Isotope-enabled networks more precisely predict fungal-bacterial interactions
Understanding the mechanism of microbial interactions in soil has been a daunting challenge, and while isotopic in combination with ‘omics methods allow us to detect trophic interactions where some form of nutrient exchange had occurred, they do not tell us which organisms might be interacting with each other. To make more concise predictions on specific microbes and their potential interactions, we built cross-domain networks with the organisms that have incorporated 13C into their cells. This approach allowed us to narrow down and identify potentially interacting fungal-bacterial partners. We found that compared to the total community (12C) network, the enriched community (13C) network had a much higher complexity, with fewer nodes and more edges, and more fungal-bacterial links (Fig. 3). The majority of the highly 13C-enriched fungi (6 of 9) that links to highly13C-enriched bacteria (46 of 54) in this nutrient-poor system suggests that the majority of the active bacteria were primarily associated with fungi in C exchange. This 13C exchange was elegantly illustrated by [56], who showed that fungi can transfer nutrients to bacteria from nutrient-rich to nutrient-deprived habitats, highlighting the importance of fungal-bacteria interactions in nutrient-poor environments. While co-occurrence patterns based on amplicon sequencing data are a useful tool to create hypothesis for further testing cross-domain interactions [57], the information regarding a specific nutrient dynamic might not be fully captured. Even though the higher number of fungal-bacterial interactions we observed in the enriched community (13C) network may be an attribute of the lower RMT cut-off or the reduced number of features used to construct the network (as shown by the comparison with the mock network), enriched community (13C) networks allowed us to detect more precise fungal-bacterial associations by narrowing down only taxa that have actively incorporated a labeled substrate. In complex environments such as the soil, the combination of isotopic and network analysis methods brings us a step closer to understanding the mechanisms of fungal-bacterial interactions in the context of nutrient dynamics.
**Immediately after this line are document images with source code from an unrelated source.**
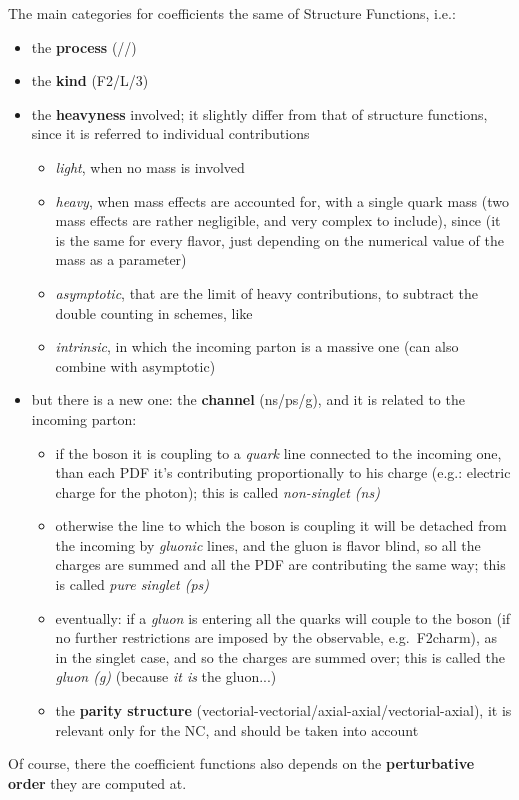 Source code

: The main categories for coefficients the same of Structure Functions, i.e.:
\begin{itemize}
\item the \textbf{process} (\elmag/\nc/\cc)
\item the \textbf{kind} (F2/L/3)
\item the \textbf{heavyness} involved; it slightly differ from that of
  structure functions, since it is referred to individual contributions
  \begin{itemize}
    \item \textit{light}, when no mass is involved
    \item \textit{heavy}, when mass effects are accounted for, with a single
      quark mass (two mass effects are rather negligible, and very complex to
      include), since (it is the same for every flavor, just depending on the
      numerical value of the mass as a parameter)
    \item \textit{asymptotic}, that are the limit of heavy contributions, to
      subtract the double counting in \gmvfns schemes, like \fonll
    \item \textit{intrinsic}, in which the incoming parton is a massive one
      (can also combine with asymptotic)
  \end{itemize}
\item but there is a new one: the \textbf{channel} (ns/ps/g), and it is related to the
  incoming parton:
  \begin{itemize}
    \item if the \ew boson it is coupling to a \textit{quark} line connected to the incoming
      one, than each PDF it's contributing proportionally to his charge (e.g.:
      electric charge for the photon); this is called \textit{non-singlet (ns)}
    \item otherwise the line to which the \ew boson is coupling it will be detached
      from the incoming  by \textit{gluonic} lines, and the gluon is flavor blind, so
      all the charges are summed and all the PDF are contributing the same way;
      this is called \textit{pure singlet (ps)}
    \item eventually: if a \textit{gluon} is entering all the quarks will couple to the \ew
      boson (if no further restrictions are imposed by the observable, e.g.\
      F2charm), as in the singlet case, and so the charges are summed over; this
      is called the \textit{gluon (g)} (because \textit{it is} the gluon...)
    \item the \textbf{parity structure}
      (vectorial-vectorial/axial-axial/vectorial-axial), it is relevant only for
      the NC, and should be taken into account
  \end{itemize}
\end{itemize}
Of course, there the coefficient functions also depends on the
\textbf{perturbative order} they are computed at.

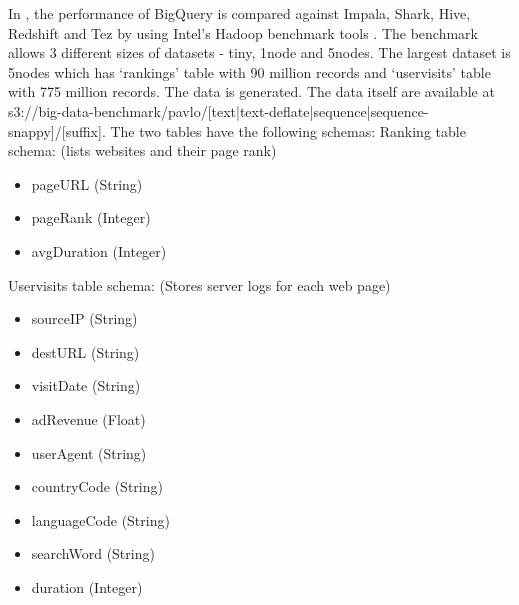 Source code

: \documentclass[9pt,twocolumn,twoside]{../../styles/osajnl}
\begin{document}
\noindent
In \cite{www-benchmarks-bigguery}, the performance of BigQuery is
compared against Impala, Shark, Hive, Redshift and Tez by using
Intel's Hadoop benchmark tools . The
benchmark allows 3 different sizes of datasets - tiny, 1node and
5nodes. The largest dataset is 5nodes which has ‘rankings’ table with
90 million records and ‘uservisits’ table with 775 million
records. The data is generated. The data itself are available at
s3://big-data-benchmark/pavlo/[text|text-deflate|sequence|sequence-snappy]/[suffix]. The
two tables have the following schemas:\newline \newline
\noindent
Ranking table schema: (lists websites and their page rank)
\begin{itemize}[noitemsep,topsep=0pt] \item pageURL (String) \item pageRank (Integer) \item avgDuration (Integer) \newline
\end{itemize}
\noindent
Uservisits table schema: (Stores server logs for each web page)
\begin{itemize}[noitemsep,topsep=0pt] \item sourceIP (String) \item destURL (String) \item visitDate (String) \item adRevenue (Float) \item userAgent (String) \item countryCode (String) \item languageCode (String) \item searchWord (String) \item duration (Integer) \newline
\end{itemize}
\end{document}
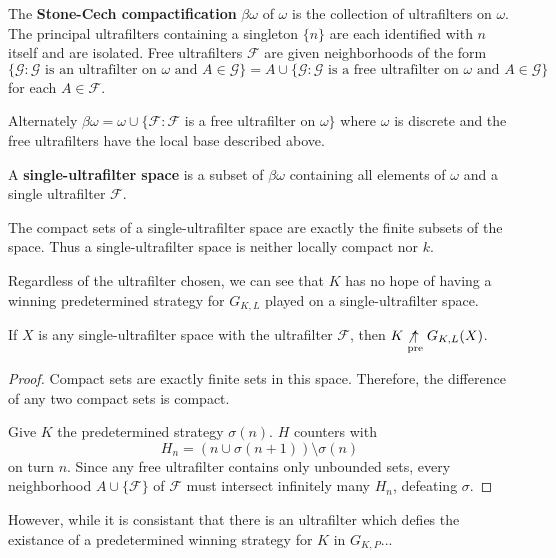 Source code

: \begin{defn}
The \textbf{Stone-Cech compactification} $\beta\omega$ of $\omega$ is the collection of ultrafilters on $\omega$. The principal ultrafilters containing a singleton $\{n\}$ are each identified with $n$ itself and are isolated. Free ultrafilters $\mathcal{F}$ are given neighborhoods of the form \[\{\mathcal{G} : \mathcal{G} \text{ is an ultrafilter on } \omega \text{ and } A \in \mathcal{G}\} = A \cup \{\mathcal{G}: \mathcal{G} \text{ is a free ultrafilter on } \omega \text{ and } A \in \mathcal{G}\}\] for each $A\in\mathcal{F}$.

Alternately $\beta\omega=\omega\cup\{\mathcal{F} : \mathcal{F}$ is a free ultrafilter on $\omega\}$ where $\omega$ is discrete and the free ultrafilters have the local base described above.
\end{defn}

\begin{defn}
A \textbf{single-ultrafilter space} is a subset of $\beta\omega$ containing all elements of $\omega$ and a single ultrafilter $\mathcal{F}$.
\end{defn}

\begin{prop}
The compact sets of a single-ultrafilter space are exactly the finite subsets of the space. Thus a single-ultrafilter space is neither locally compact nor $k$.
\end{prop}

Regardless of the ultrafilter chosen, we can see that $K$ has no hope of having a winning predetermined strategy for $G_{K,L}$ played on a single-ultrafilter space.

\begin{prop}
If $X$ is any single-ultrafilter space with the ultrafilter $\mathcal{F}$, then $K\not\underset{\text{pre}}{\uparrow} G_{K,L}(X)$.
\end{prop}

\begin{proof}
Compact sets are exactly finite sets in this space. Therefore, the difference of any two compact sets is compact.

Give $K$ the predetermined strategy $\sigma(n)$. $H$ counters with \[H_n=(n\cup\sigma(n+1))\setminus\sigma(n)\] on turn $n$. Since any free ultrafilter contains only unbounded sets, every neighborhood $A\cup\{\mathcal{F}\}$ of $\mathcal{F}$ must intersect infinitely many $H_n$, defeating $\sigma$.
\end{proof}

However, while it is consistant that there is an ultrafilter which defies the existance of a predetermined winning strategy for $K$ in $G_{K,P}$...

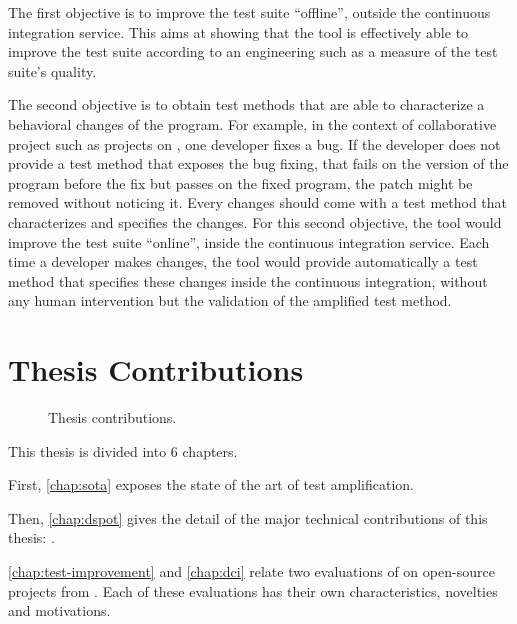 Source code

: The first objective is to improve the test suite ``offline'', \ie outside the continuous integration service.
This aims at showing that the tool is effectively able to improve the test suite according to an engineering such as a measure of the test suite's quality.

The second objective is to obtain test methods that are able to characterize a behavioral changes of the program.
For example, in the context of collaborative project such as projects on \gh, one developer fixes a bug.
If the developer does not provide a test method that exposes the bug fixing, \ie that fails on the version of the program before the fix but passes on the fixed program, the patch might be removed without noticing it.
Every changes should come with a test method that characterizes and specifies the changes.
For this second objective, the tool would improve the test suite ``online'', \ie inside the continuous integration service.
Each time a developer makes changes, the tool would provide automatically a test method that specifies these changes inside the continuous integration, without any human intervention but the validation of the amplified test method.

\section{Thesis Contributions}
\label{sec:intro:contributions}

\begin{figure}[h]
	\centering
	\caption{Thesis contributions.}
	\label{fig:intro:roadmap}
\end{figure}

This thesis is divided into 6 chapters.

First, \autoref{chap:sota} exposes the state of the art of test amplification.

Then, \autoref{chap:dspot} gives the detail of the major technical contributions of this thesis: \dspot.

\autoref{chap:test-improvement} and \autoref{chap:dci} relate two evaluations of \dspot on open-source projects from \gh.
Each of these evaluations has their own characteristics, novelties and motivations.

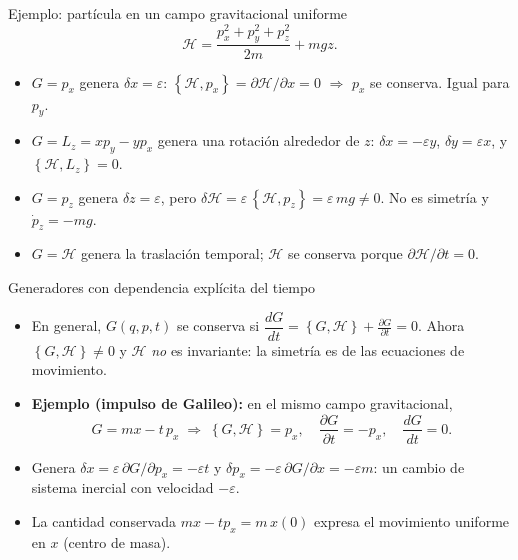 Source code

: \documentclass[spanish]{beamer}
\newcommand{\Ham}{\mathcal{H}}
\newcommand{\pd}[2]{\frac{\partial #1}{\partial #2}}
\newcommand{\pb}[2]{\left\{#1,#2\right\}}   %
\begin{document}
\begin{frame}{Ejemplo: partícula en un campo gravitacional uniforme}
\[
  \Ham = \frac{p_x^2 + p_y^2 + p_z^2}{2m} + mgz .
\]
\begin{itemize}
  \item<2-> $G = p_x$ genera $\delta x = \varepsilon$:
        $\pb{\Ham}{p_x} = \partial\Ham/\partial x = 0$ $\Rightarrow$ $p_x$ se conserva.
        Igual para $p_y$.
  \item<3-> $G = L_z = xp_y - yp_x$ genera una rotación alrededor de $z$:
        $\delta x = -\varepsilon y$, $\delta y = \varepsilon x$, y $\pb{\Ham}{L_z} = 0$.
  \item<4-> $G = p_z$ genera $\delta z = \varepsilon$, pero
        $\delta\Ham = \varepsilon\,\pb{\Ham}{p_z} = \varepsilon\,mg\neq 0$.
        No es simetría y $\dot p_z = -mg$.
  \item<5-> $G = \Ham$ genera la traslación temporal; $\Ham$ se conserva porque
        $\partial\Ham/\partial t = 0$.
\end{itemize}
\end{frame}

\begin{frame}{Generadores con dependencia explícita del tiempo}
\begin{itemize}
  \item<1-> En general, $G(q,p,t)$ se conserva si
        $\dfrac{dG}{dt} = \pb{G}{\Ham} + \pd{G}{t} = 0$. Ahora
        $\pb{G}{\Ham}\neq 0$ y $\Ham$ \emph{no} es invariante: la simetría es de
        las ecuaciones de movimiento.
  \item<2-> \textbf{Ejemplo (impulso de Galileo):} en el mismo campo gravitacional,
  \[
    G = m x - t\,p_x
    \;\Rightarrow\;
    \pb{G}{\Ham} = p_x, \quad \pd{G}{t} = -p_x, \quad \frac{dG}{dt} = 0 .
  \]
  \item<3-> Genera $\delta x = \varepsilon\,\partial G/\partial p_x = -\varepsilon t$
        y $\delta p_x = -\varepsilon\,\partial G/\partial x = -\varepsilon m$:
        un cambio de sistema inercial con velocidad $-\varepsilon$.
  \item<4-> La cantidad conservada $mx - tp_x = m\,x(0)$ expresa el movimiento
        uniforme en $x$ (centro de masa).
\end{itemize}
\end{frame}

\end{document}
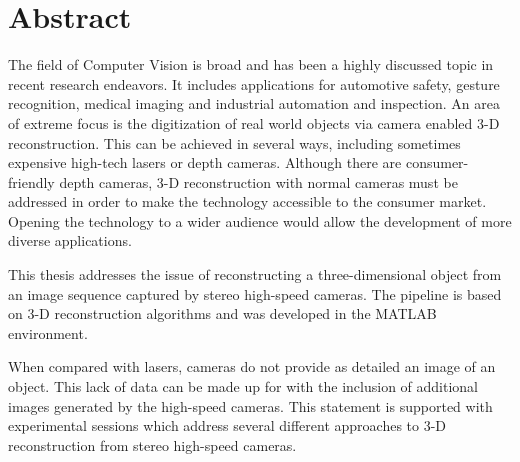 \section*{Abstract}
The field of Computer Vision is broad and has been a highly discussed topic in recent research endeavors. It includes applications for automotive safety, gesture recognition, medical imaging and industrial automation and inspection. An area of extreme focus is the digitization of real world objects via camera enabled 3-D reconstruction. This can be achieved in several ways, including sometimes expensive high-tech lasers or depth cameras. Although there are consumer-friendly depth cameras, 3-D reconstruction with normal cameras must be addressed in order to make the technology accessible to the consumer market. Opening the technology to a wider audience would allow the development of more diverse applications.

This thesis addresses the issue of reconstructing a three-dimensional object from an image sequence captured by stereo high-speed cameras. The pipeline is based on 3-D reconstruction algorithms and was developed in the MATLAB environment. 

When compared with lasers, cameras do not provide as detailed an image of an object. This lack of data can be made up for with the inclusion of additional images generated by the high-speed cameras. This statement is supported with experimental sessions which address several different approaches to 3-D reconstruction from stereo high-speed cameras.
The type of network links (positive or negative) allows us to infer the mode of interactions, such as the relationship among certain fungi and bacteria that are highly 13C-enriched (Fig. 4). While the strong positive co-occurrence between Alternaria with Mucilaginobacter or Flavobacterium, and Podospora with Pedobacter, Peredibacter, or Oligoflexus suggest that both fungi and bacteria either increase or decrease in abundance, the mechanism of interactions is not clear. Notably, bacteria of the phylum Bdellovibrionota, such as Peredibacter, Bacteriovorax, and Oligoflexus, are prey-selective predatory bacteria, predating on gram-negative bacteria, are capable of incorporating 13C labeled prey biomass [58], and are highly 13C-enriched in this study. This amplification of isotopic signals occur in higher rates in predators, allowing them to achieve higher levels of substrate incorporation in a short period of time [10, 15]. These predatory taxa had strong positive co-occurrence with fungi but negative co-occurrence with certain gram-negative bacteria including Perlucidibaca and Mucilaginibacter (Supplemental Fig. S6). We would therefore expect that as the abundance of fungi increases, the abundance of bacteria that feed on fungal carbon also increases, followed by an increase in the abundance of predatory bacteria. Indeed, we found these patterns in this study. There was an increase in abundance of fungi (Alternaria and Podospora) with an increase in the abundance of bacteria (Flavobacterium, Mucilaginobacter, and Pedobacter) that consumed fungal carbon; an increase in abundance of predatory bacteria (Peredibacter, Bacteriovorax, and Oligoflexus); and a decrease in the abundance of certain gram-negative bacterial taxa (Perlucidibaca and Mucilaginibacter) as the abundance of predatory bacteria (Bacteriovorax and Peredibacter) increases. While these patterns require longitudinal experiments to confirm, the links of the enriched community (13C) network narrowed the complexity of soil fungal-bacterial interactions and provided an intriguing set of hypotheses to test inter-domain food webs in soil.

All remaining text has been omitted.